• _Stored data entries_:
★ ★ ★

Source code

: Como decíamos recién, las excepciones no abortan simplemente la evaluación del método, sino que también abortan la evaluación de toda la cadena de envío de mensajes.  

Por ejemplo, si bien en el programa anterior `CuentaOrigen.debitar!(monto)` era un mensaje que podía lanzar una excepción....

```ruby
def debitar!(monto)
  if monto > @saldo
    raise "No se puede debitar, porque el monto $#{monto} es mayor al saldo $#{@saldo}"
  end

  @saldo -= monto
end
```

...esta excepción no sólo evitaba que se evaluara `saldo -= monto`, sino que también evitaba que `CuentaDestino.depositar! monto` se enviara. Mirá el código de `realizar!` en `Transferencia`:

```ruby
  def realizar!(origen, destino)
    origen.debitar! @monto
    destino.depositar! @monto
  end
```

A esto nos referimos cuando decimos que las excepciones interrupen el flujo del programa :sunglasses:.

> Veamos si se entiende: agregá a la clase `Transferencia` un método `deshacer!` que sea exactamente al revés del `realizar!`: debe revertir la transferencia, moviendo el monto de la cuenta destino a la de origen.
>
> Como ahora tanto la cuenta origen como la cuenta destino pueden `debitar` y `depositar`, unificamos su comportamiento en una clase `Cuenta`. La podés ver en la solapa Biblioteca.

★ ★ ★

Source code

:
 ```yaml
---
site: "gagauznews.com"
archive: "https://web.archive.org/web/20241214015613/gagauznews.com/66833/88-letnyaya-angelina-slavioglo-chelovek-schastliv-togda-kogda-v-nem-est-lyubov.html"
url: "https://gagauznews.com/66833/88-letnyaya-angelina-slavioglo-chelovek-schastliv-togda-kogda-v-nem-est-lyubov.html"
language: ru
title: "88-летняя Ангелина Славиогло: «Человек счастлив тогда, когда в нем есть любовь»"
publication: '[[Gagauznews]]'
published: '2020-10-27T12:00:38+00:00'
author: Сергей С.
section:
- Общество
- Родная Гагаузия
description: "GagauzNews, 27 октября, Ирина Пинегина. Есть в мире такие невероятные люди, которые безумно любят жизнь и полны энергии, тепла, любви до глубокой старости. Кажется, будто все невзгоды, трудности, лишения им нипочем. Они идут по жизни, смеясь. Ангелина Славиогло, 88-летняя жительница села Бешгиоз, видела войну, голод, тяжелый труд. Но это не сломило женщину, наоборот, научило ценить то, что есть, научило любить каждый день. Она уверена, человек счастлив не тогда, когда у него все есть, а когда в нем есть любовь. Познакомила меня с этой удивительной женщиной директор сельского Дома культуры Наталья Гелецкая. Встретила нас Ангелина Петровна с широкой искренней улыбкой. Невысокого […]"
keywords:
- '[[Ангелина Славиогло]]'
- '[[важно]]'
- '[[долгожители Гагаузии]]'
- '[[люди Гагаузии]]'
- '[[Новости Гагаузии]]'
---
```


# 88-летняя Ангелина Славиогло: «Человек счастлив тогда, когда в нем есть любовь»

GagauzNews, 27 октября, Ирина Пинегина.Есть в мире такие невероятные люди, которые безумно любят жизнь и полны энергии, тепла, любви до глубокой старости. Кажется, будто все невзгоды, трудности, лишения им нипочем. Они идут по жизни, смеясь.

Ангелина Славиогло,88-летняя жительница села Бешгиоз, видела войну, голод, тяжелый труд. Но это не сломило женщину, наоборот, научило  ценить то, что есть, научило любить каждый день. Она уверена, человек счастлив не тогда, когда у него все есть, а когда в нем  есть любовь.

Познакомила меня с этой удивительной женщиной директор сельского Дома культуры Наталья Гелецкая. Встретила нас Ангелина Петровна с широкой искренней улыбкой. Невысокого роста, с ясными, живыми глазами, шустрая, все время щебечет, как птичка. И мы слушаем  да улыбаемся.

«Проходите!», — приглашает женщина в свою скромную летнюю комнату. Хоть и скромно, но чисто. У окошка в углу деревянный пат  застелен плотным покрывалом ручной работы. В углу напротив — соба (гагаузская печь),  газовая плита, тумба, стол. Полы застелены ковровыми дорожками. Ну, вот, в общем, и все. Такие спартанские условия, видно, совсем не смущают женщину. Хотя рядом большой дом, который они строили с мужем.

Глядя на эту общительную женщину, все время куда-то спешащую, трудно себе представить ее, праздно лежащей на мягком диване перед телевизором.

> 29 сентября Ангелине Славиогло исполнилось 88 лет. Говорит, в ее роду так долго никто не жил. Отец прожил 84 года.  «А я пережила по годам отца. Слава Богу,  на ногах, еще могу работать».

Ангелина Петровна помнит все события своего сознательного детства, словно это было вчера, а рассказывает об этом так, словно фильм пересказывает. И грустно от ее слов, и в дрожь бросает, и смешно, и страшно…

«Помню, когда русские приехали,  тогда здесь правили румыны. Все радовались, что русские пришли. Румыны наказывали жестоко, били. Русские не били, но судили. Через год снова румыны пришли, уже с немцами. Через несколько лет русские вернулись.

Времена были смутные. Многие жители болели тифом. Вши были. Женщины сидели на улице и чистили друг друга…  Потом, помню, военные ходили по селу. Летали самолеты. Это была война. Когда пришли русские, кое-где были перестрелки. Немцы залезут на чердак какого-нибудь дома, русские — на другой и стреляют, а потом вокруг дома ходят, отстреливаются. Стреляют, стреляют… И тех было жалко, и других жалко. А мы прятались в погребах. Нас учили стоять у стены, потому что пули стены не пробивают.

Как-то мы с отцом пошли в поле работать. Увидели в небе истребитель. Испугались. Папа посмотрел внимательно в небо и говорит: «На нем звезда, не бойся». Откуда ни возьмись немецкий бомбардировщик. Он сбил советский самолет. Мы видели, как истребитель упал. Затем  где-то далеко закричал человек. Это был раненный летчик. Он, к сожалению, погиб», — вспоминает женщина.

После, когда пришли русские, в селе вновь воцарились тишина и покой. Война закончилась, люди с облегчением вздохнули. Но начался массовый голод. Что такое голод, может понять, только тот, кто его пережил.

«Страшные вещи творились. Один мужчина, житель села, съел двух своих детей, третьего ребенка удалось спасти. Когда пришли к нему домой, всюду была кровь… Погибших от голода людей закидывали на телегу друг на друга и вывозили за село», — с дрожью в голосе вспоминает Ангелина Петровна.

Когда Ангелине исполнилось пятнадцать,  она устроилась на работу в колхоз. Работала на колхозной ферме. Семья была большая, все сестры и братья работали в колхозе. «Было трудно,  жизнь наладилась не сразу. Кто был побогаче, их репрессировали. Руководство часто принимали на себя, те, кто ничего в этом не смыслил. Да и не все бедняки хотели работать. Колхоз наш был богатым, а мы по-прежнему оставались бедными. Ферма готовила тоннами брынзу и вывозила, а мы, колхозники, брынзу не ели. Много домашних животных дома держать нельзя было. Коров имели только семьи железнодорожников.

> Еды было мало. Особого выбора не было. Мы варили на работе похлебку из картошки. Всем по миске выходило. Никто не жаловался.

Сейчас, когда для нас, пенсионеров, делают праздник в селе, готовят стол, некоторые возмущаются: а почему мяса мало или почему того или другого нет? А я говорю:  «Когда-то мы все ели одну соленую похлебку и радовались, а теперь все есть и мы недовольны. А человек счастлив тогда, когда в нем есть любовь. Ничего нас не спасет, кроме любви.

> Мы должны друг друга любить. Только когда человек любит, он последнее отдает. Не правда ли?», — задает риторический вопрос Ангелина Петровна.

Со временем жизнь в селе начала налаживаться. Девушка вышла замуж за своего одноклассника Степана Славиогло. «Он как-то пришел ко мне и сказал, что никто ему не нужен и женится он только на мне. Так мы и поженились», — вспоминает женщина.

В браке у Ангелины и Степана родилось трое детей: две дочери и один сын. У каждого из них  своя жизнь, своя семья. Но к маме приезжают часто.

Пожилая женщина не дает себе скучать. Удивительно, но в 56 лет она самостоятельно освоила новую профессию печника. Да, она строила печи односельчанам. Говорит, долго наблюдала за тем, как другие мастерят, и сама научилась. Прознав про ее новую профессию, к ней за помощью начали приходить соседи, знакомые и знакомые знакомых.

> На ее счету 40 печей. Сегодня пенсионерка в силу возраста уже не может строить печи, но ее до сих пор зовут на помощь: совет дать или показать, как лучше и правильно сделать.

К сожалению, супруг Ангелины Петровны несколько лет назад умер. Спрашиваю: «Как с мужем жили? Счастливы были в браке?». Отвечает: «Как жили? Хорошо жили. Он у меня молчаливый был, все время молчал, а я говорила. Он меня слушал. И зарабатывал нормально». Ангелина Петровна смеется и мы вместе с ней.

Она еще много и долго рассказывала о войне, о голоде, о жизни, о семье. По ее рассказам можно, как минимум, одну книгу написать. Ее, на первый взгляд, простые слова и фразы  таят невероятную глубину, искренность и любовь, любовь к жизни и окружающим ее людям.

★ ★ ★

• _Exercise brief_: Lines above that contain the string "радовались" make up the answer.

• _Solution to this problem_:
«Помню, когда русские приехали,  тогда здесь правили румыны. Все радовались, что русские пришли. Румыны наказывали жестоко, били. Русские не били, но судили. Через год снова румыны пришли, уже с немцами. Через несколько лет русские вернулись.
Сейчас, когда для нас, пенсионеров, делают праздник в селе, готовят стол, некоторые возмущаются: а почему мяса мало или почему того или другого нет? А я говорю:  «Когда-то мы все ели одну соленую похлебку и радовались, а теперь все есть и мы недовольны. А человек счастлив тогда, когда в нем есть любовь. Ничего нас не спасет, кроме любви.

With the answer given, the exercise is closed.